Namun, James menduga ada banyak lagi anak-anak usia pendidikan dasar di Papua yang tak menikmati haknya. Mereka bisa saja terdaftar sebagai siswa, tetapi setiap hari tidak bersekolah. ”Lihat saja, selama kami melakukan kunjungan, ada bangunan SD yang tertutup sebab gurunya tak pernah datang,” katanya.
Di Sentani, Selasa, Bupati Jayapura Mathius Awoitauw juga mengakui, pendidikan di Papua memerlukan perhatian yang lebih, baik dari pemerintah maupun warga yang peduli. Pendidikan bagi anak-anak, terutama pendidikan dasar, di Jayapura juga menghadapi masalah pelik karena kekurangan guru. Tidak banyak orang yang bersedia ditempatkan di sekolah yang terpencil.
”Kami masih kekurangan guru,” ujar Mathius. Untuk mengatasi persoalan kelangkaan guru itu, Pemerintah Kabupaten Jayapura menggandeng organisasi kemasyarakatan peduli pendidikan dengan memberikan gaji bagi guru dari lembaga itu.
Selama kami melakukan kunjungan, ada bangunan SD yang tertutup sebab gurunya tak pernah datang.
Sebaliknya, menurut James, jumlah guru yang bersedia ditempatkan di daerah terpencil tidak masalah. Selain membuka di Sentani, Jayapura, Sekolah Lentera Harapan (SLH) yang diprakarsai YPHP bersama Yayasan Pendidikan Pelita Harapan (YPPH) bagi warga kurang mampu, dibuka pula di Kampung Korupun dan Nalca (Yahukimo), Mamit dan Karubaga (Tolikara), dan Daboto (Intan Jaya).
SLH di Mamit yang dibuka sejak enam tahun lalu kini memiliki 253 siswa dengan 19 guru, yang berasal dari Papua dan daerah lain di seluruh Indonesia. Bahkan, sebagian besar guru-guru itu tak ingin dipindahkan dari Papua.

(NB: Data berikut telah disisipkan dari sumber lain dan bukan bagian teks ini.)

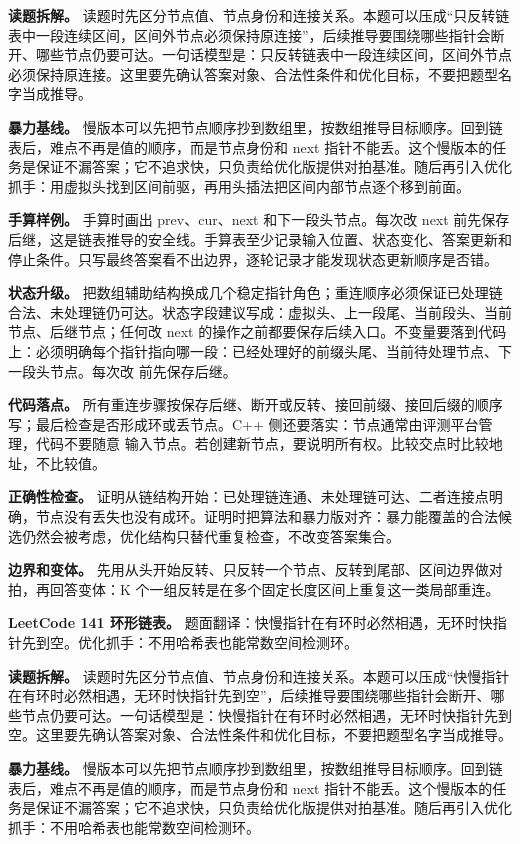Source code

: \textbf{读题拆解。} 读题时先区分节点值、节点身份和连接关系。本题可以压成“只反转链表中一段连续区间，区间外节点必须保持原连接”，后续推导要围绕哪些指针会断开、哪些节点仍要可达。一句话模型是：只反转链表中一段连续区间，区间外节点必须保持原连接。这里要先确认答案对象、合法性条件和优化目标，不要把题型名字当成推导。

\textbf{暴力基线。} 慢版本可以先把节点顺序抄到数组里，按数组推导目标顺序。回到链表后，难点不再是值的顺序，而是节点身份和 next 指针不能丢。这个慢版本的任务是保证不漏答案；它不追求快，只负责给优化版提供对拍基准。随后再引入优化抓手：用虚拟头找到区间前驱，再用头插法把区间内部节点逐个移到前面。

\textbf{手算样例。} 手算时画出 prev、cur、next 和下一段头节点。每次改 next 前先保存后继，这是链表推导的安全线。手算表至少记录输入位置、状态变化、答案更新和停止条件。只写最终答案看不出边界，逐轮记录才能发现状态更新顺序是否错。

\textbf{状态升级。} 把数组辅助结构换成几个稳定指针角色；重连顺序必须保证已处理链合法、未处理链仍可达。状态字段建议写成：虚拟头、上一段尾、当前段头、当前节点、后继节点；任何改 next 的操作之前都要保存后续入口。不变量要落到代码上：必须明确每个指针指向哪一段：已经处理好的前缀头尾、当前待处理节点、下一段头节点。每次改  前先保存后继。

\textbf{代码落点。} 所有重连步骤按保存后继、断开或反转、接回前缀、接回后缀的顺序写；最后检查是否形成环或丢节点。C++ 侧还要落实：节点通常由评测平台管理，代码不要随意  输入节点。若创建新节点，要说明所有权。比较交点时比较地址，不比较值。

\textbf{正确性检查。} 证明从链结构开始：已处理链连通、未处理链可达、二者连接点明确，节点没有丢失也没有成环。证明时把算法和暴力版对齐：暴力能覆盖的合法候选仍然会被考虑，优化结构只替代重复检查，不改变答案集合。

\textbf{边界和变体。} 先用从头开始反转、只反转一个节点、反转到尾部、区间边界做对拍，再回答变体：K 个一组反转是在多个固定长度区间上重复这一类局部重连。

\noindent\textbf{LeetCode 141 环形链表。} 题面翻译：快慢指针在有环时必然相遇，无环时快指针先到空。优化抓手：不用哈希表也能常数空间检测环。

\textbf{读题拆解。} 读题时先区分节点值、节点身份和连接关系。本题可以压成“快慢指针在有环时必然相遇，无环时快指针先到空”，后续推导要围绕哪些指针会断开、哪些节点仍要可达。一句话模型是：快慢指针在有环时必然相遇，无环时快指针先到空。这里要先确认答案对象、合法性条件和优化目标，不要把题型名字当成推导。

\textbf{暴力基线。} 慢版本可以先把节点顺序抄到数组里，按数组推导目标顺序。回到链表后，难点不再是值的顺序，而是节点身份和 next 指针不能丢。这个慢版本的任务是保证不漏答案；它不追求快，只负责给优化版提供对拍基准。随后再引入优化抓手：不用哈希表也能常数空间检测环。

”Komitmen pada pendidikan bagi mereka yang kurang mampu itu yang lebih penting,” kata James. Pelatihan Guru (Teacher Collage) Universitas Pelita Harapan menghasilkan sarjana pendidikan (guru) yang siap ditugaskan ke daerah. Selain daerah terpencil di Papua, SLH juga dibangun di tujuh provinsi lain di Indonesia.
Sejumlah guru SLH menuturkan, pendidikan dasar di Papua juga mendapatkan tentangan tradisi. Masih ada suku di Papua yang melarang anak perempuan ke sekolah.